4. Chidambaram JD, Prajna NV, Larke NL, et al. Prospectief onderzoek naar de diagnostische nauwkeurigheid van de in vivo laser scanning confocal microscoop voor ernstige microbiële keratitis. Ophthalmology 2016;123(11):2285-93.
5. Chidambaram JD, Prajna NV, Palepu S, et al. In vivo confocale microscopie cellulaire kenmerken van gastheer en organisme in bacteriële, schimmel- en Acanthamoeba keratitis. Am J Ophthalmol 2018;190:24-33.
6. Yokogawa H, Kobayashi A, Yamazaki N, et al. Bowman’s laag encystment in gevallen van persisterende Acanthamoeba keratitis. Clin Ophthalmol 2012;6:1245-51.
7. Shiraishi A, Uno T, Oka N, et al.
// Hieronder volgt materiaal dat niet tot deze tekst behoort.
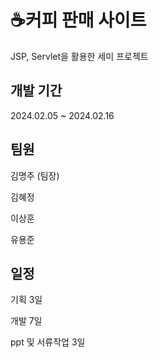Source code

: # ☕커피 판매 사이트

JSP, Servlet을 활용한 세미 프로젝트

## 개발 기간
2024.02.05 ~ 2024.02.16


## 팀원
김명주 (팀장)

김혜정

이상훈

유용준


## 일정
기획 3일

개발 7일

ppt 및 서류작업 3일
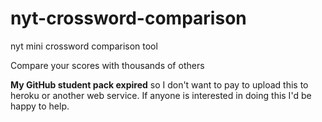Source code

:# nyt-crossword-comparison
nyt mini crossword comparison tool

Compare your scores with thousands of others

**My GitHub student pack expired** so I don't want to pay to upload this to heroku or another web service. If anyone is interested in doing this I'd be happy to help.
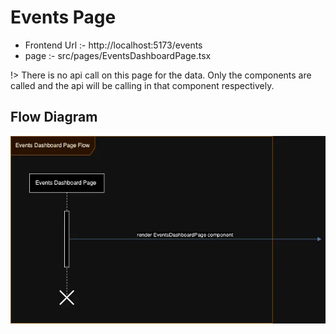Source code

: # Events Page

- Frontend Url :- http://localhost:5173/events
- page :- src/pages/EventsDashboardPage.tsx

!> There is no api call on this page for the data. Only the components are called and the api will be calling in that component respectively.

## Flow Diagram
![Alt Text](./EventsPage.webp)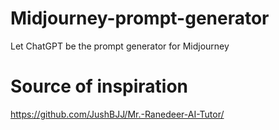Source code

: # Midjourney-prompt-generator
Let ChatGPT be the prompt generator for Midjourney

# Source of inspiration
https://github.com/JushBJJ/Mr.-Ranedeer-AI-Tutor/

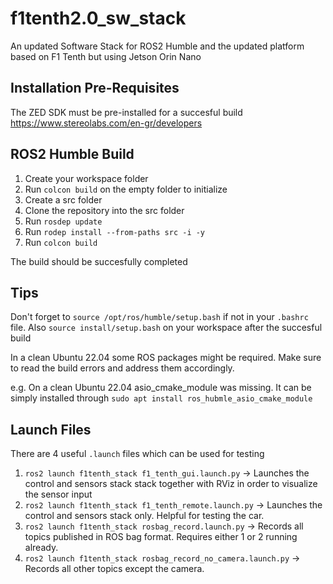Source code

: # f1tenth2.0_sw_stack
An updated Software Stack for ROS2 Humble and the updated platform 
based on F1 Tenth but using Jetson Orin Nano

## Installation Pre-Requisites
The ZED SDK must be pre-installed for a succesful build
https://www.stereolabs.com/en-gr/developers

## ROS2 Humble Build
1. Create your workspace folder
2. Run `colcon build` on the empty folder to initialize
3. Create a src folder
4. Clone the repository into the src folder
5. Run `rosdep update`
6. Run `rodep install --from-paths src -i -y`
7. Run `colcon build`

The build should be succesfully completed

## Tips 

Don't forget to `source /opt/ros/humble/setup.bash` if not 
in your `.bashrc` file.
Also `source install/setup.bash` on your workspace after the 
succesful build 

In a clean Ubuntu 22.04 some ROS packages might be required. 
Make sure to read the build errors and address them accordingly. 

e.g. On a clean Ubuntu 22.04 asio_cmake_module was missing. 
It can be simply installed through `sudo apt install ros_hubmle_asio_cmake_module`

## Launch Files
There are 4 useful `.launch` files which can be used for testing

1. `ros2 launch f1tenth_stack f1_tenth_gui.launch.py` -> Launches the control and sensors stack
stack together with RViz in order to visualize the sensor input
2. `ros2 launch f1tenth_stack f1_tenth_remote.launch.py` -> Launches the control and sensors stack only.
Helpful for testing the car. 
3. `ros2 launch f1tenth_stack rosbag_record.launch.py` -> Records all topics published in ROS bag format.
Requires either 1 or 2 running already.
4. `ros2 launch f1tenth_stack rosbag_record_no_camera.launch.py` -> Records all other topics except the camera. 
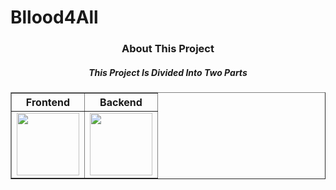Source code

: # Bllood4All
<h3 align="center">About This Project</h3>
<h5 align="center">This Project Is Divided Into Two Parts</h5>

<center>
    <table border="1" align="center" width="150%">
        <thead>
            <tr>
                <th>Frontend</th>
                <th>Backend</th>
            </tr>
        </thead>
        <tbody>
            <tr>
                <td><img src="https://cdn2.iconfinder.com/data/icons/seo-web-2-3/128/Vigor_Html5-Html-Website-code-semantic-web-language-1024.png" width="100"></td>
                <td><img src="https://www.vectorlogo.zone/logos/springio/springio-icon.svg" width="100"></td>
            </tr>
            <!-- Add more rows here if needed -->
        </tbody>
    </table>
</center>

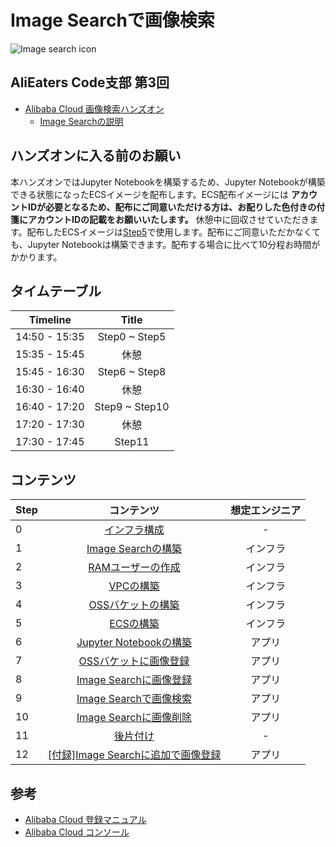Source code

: # Image Searchで画像検索
![Image search icon](img/imagesearch.png)

## AliEaters Code支部 第3回
- [Alibaba Cloud 画像検索ハンズオン](https://alibabacloud.connpass.com/event/153504/)
  - [Image Searchの説明](https://www.slideshare.net/AnzaiKumiko/ali-eaterscodebranch-3image-search-introduction-202440639)

## ハンズオンに入る前のお願い
本ハンズオンではJupyter Notebookを構築するため、Jupyter Notebookが構築できる状態になったECSイメージを配布します。ECS配布イメージには **アカウントIDが必要となるため、配布にご同意いただける方は、お配りした色付きの付箋にアカウントIDの記載をお願いいたします。** 休憩中に回収させていただきます。配布したECSイメージは[Step5](Step5.md)で使用します。配布にご同意いただかなくても、Jupyter Notebookは構築できます。配布する場合に比べて10分程お時間がかかります。

## タイムテーブル
| Timeline | Title |
|:-----:|:------------:|
| 14:50 - 15:35 | Step0 ~ Step5 |
| 15:35 - 15:45 | 休憩 |
| 15:45 - 16:30 | Step6 ~ Step8 |
| 16:30 - 16:40 | 休憩 |
| 16:40 - 17:20 | Step9 ~ Step10 |
| 17:20 - 17:30 | 休憩 |
| 17:30 - 17:45 | Step11 |

## コンテンツ
| Step | コンテンツ | 想定エンジニア |
|:-----|:------------:|:------------:|
| 0 | [インフラ構成](Step0.md) | - |
| 1 | [Image Searchの構築](Step1.md) | インフラ |
| 2 | [RAMユーザーの作成](Step2.md) | インフラ |
| 3 | [VPCの構築](Step3.md) | インフラ |
| 4 | [OSSバケットの構築](Step4.md) | インフラ |
| 5 | [ECSの構築](Step5.md) | インフラ |
| 6 | [Jupyter Notebookの構築](Step6.md) | アプリ |
| 7 | [OSSバケットに画像登録](Step7.md) | アプリ |
| 8 | [Image Searchに画像登録](Step8.md) | アプリ |
| 9 | [Image Searchで画像検索](Step9.md) | アプリ |
| 10 | [Image Searchに画像削除](Step10.md) | アプリ |
| 11 | [後片付け](Step11.md) | -      |
| 12 | [[付録]Image Searchに追加で画像登録](Appendix.md) | アプリ |

## 参考
- [Alibaba Cloud 登録マニュアル](https://www.sbcloud.co.jp/document/account_registration)
- [Alibaba Cloud コンソール](https://jp.alibabacloud.com/help/doc-detail/47605.htm)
In vivo en in vitro laser confocale microscopie om acanthamoeba keratitis te diagnosticeren. Cornea 2010;29:861-5.
8. Labbé A, Khammari C, Dupas B, et al. Bijdrage van in vivo confocale microscopie aan de diagnose en behandeling van infectieuze keratitis. Ocul Surf 2009;7:41-52.
9. Leck A. Het nemen van een hoornvliesschraapsel en het stellen van een diagnose. Community Eye Health Journal 2015;28:8-9.